What lines below contain the string "mass"? List them all.
[[ DATASET ENTRIES open ]]
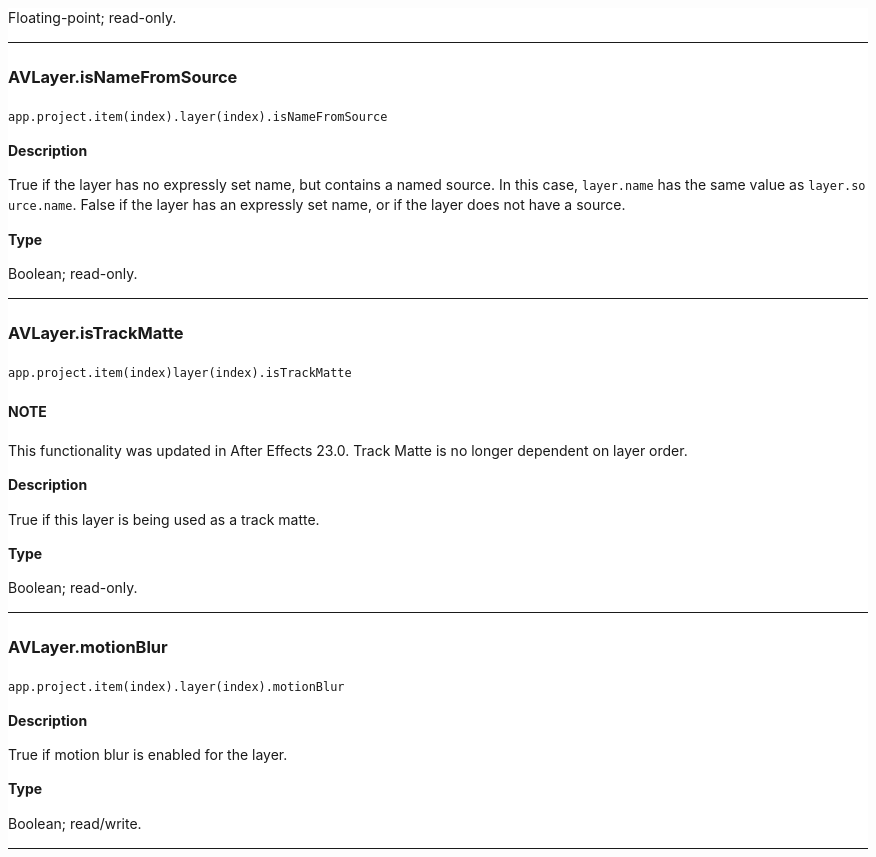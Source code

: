 Floating-point; read-only.

---

<a id="avlayer-isnamefromsource"></a>

### AVLayer.isNameFromSource

`app.project.item(index).layer(index).isNameFromSource`

**Description**

True if the layer has no expressly set name, but contains a named source. In this case, `layer.name` has the same value as `layer.source.name`. False if the layer has an expressly set name, or if the layer does not have a source.

**Type**

Boolean; read-only.

---

<a id="avlayer-istrackmatte"></a>

### AVLayer.isTrackMatte

`app.project.item(index)layer(index).isTrackMatte`

#### NOTE
This functionality was updated in After Effects 23.0. Track Matte is no longer dependent on layer order.

**Description**

True if this layer is being used as a track matte.

**Type**

Boolean; read-only.

---

<a id="avlayer-motionblur"></a>

### AVLayer.motionBlur

`app.project.item(index).layer(index).motionBlur`

**Description**

True if motion blur is enabled for the layer.

**Type**

Boolean; read/write.

---

<a id="avlayer-preservetransparency"></a>
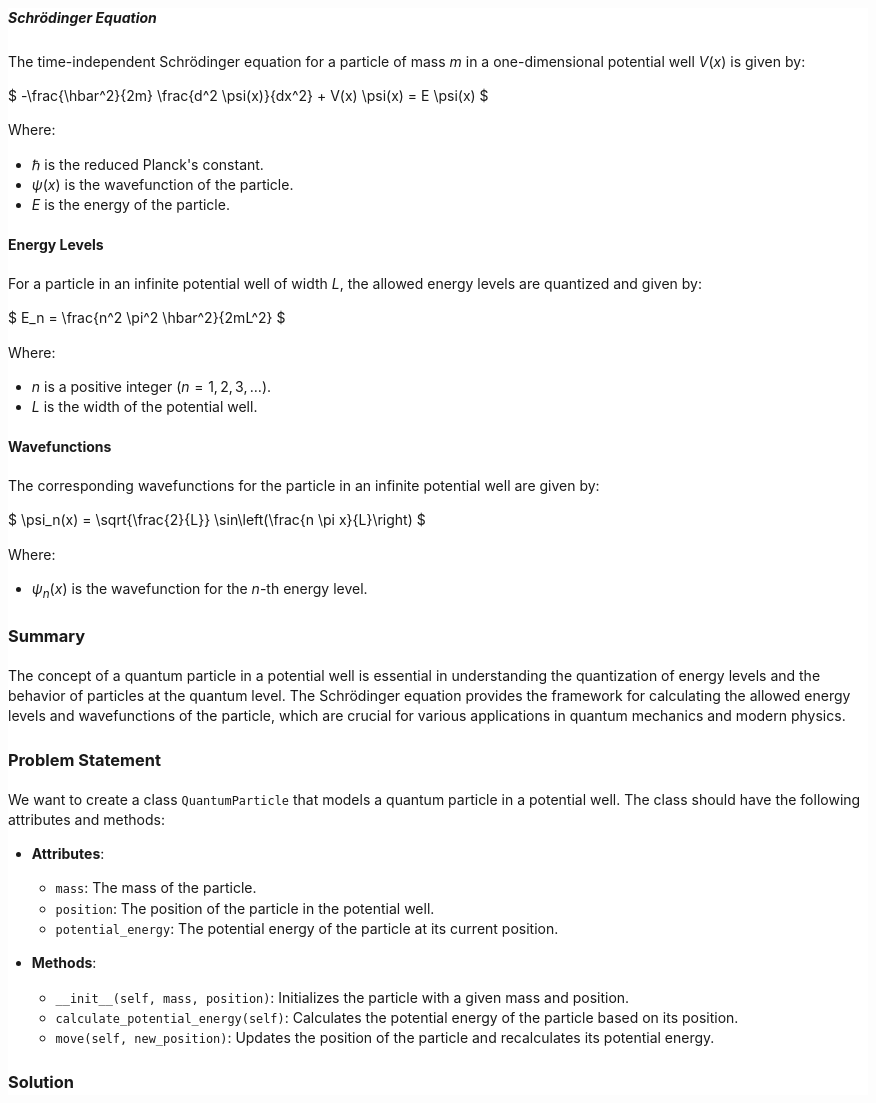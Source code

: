 ##### Schrödinger Equation

The time-independent Schrödinger equation for a particle of mass $m$ in a one-dimensional potential well $V(x)$ is given by:

$` -\frac{\hbar^2}{2m} \frac{d^2 \psi(x)}{dx^2} + V(x) \psi(x) = E \psi(x) `$

Where:
- $\hbar$ is the reduced Planck's constant.
- $\psi(x)$ is the wavefunction of the particle.
- $E$ is the energy of the particle.

#### Energy Levels

For a particle in an infinite potential well of width $L$, the allowed energy levels are quantized and given by:

$` E_n = \frac{n^2 \pi^2 \hbar^2}{2mL^2} `$

Where:
- $n$ is a positive integer ($`n = 1, 2, 3, \ldots`$).
- $L$ is the width of the potential well.

#### Wavefunctions

The corresponding wavefunctions for the particle in an infinite potential well are given by:

$` \psi_n(x) = \sqrt{\frac{2}{L}} \sin\left(\frac{n \pi x}{L}\right) `$

Where:
- $\psi_n(x)$ is the wavefunction for the $n$-th energy level.

### Summary

The concept of a quantum particle in a potential well is essential in understanding the quantization of energy levels and the behavior of particles at the quantum level. The Schrödinger equation provides the framework for calculating the allowed energy levels and wavefunctions of the particle, which are crucial for various applications in quantum mechanics and modern physics.

### Problem Statement

We want to create a class `QuantumParticle` that models a quantum particle in a potential well. The class should have the following attributes and methods:

- **Attributes**:
    - `mass`: The mass of the particle.
    - `position`: The position of the particle in the potential well.
    - `potential_energy`: The potential energy of the particle at its current position.

- **Methods**:
    - `__init__(self, mass, position)`: Initializes the particle with a given mass and position.
    - `calculate_potential_energy(self)`: Calculates the potential energy of the particle based on its position.
    - `move(self, new_position)`: Updates the position of the particle and recalculates its potential energy.

### Solution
[[ DATASET ENTRIES closed ]]
### REPLY
The time-independent Schrödinger equation for a particle of mass $m$ in a one-dimensional potential well $V(x)$ is given by:
    - `mass`: The mass of the particle.
    - `__init__(self, mass, position)`: Initializes the particle with a given mass and position.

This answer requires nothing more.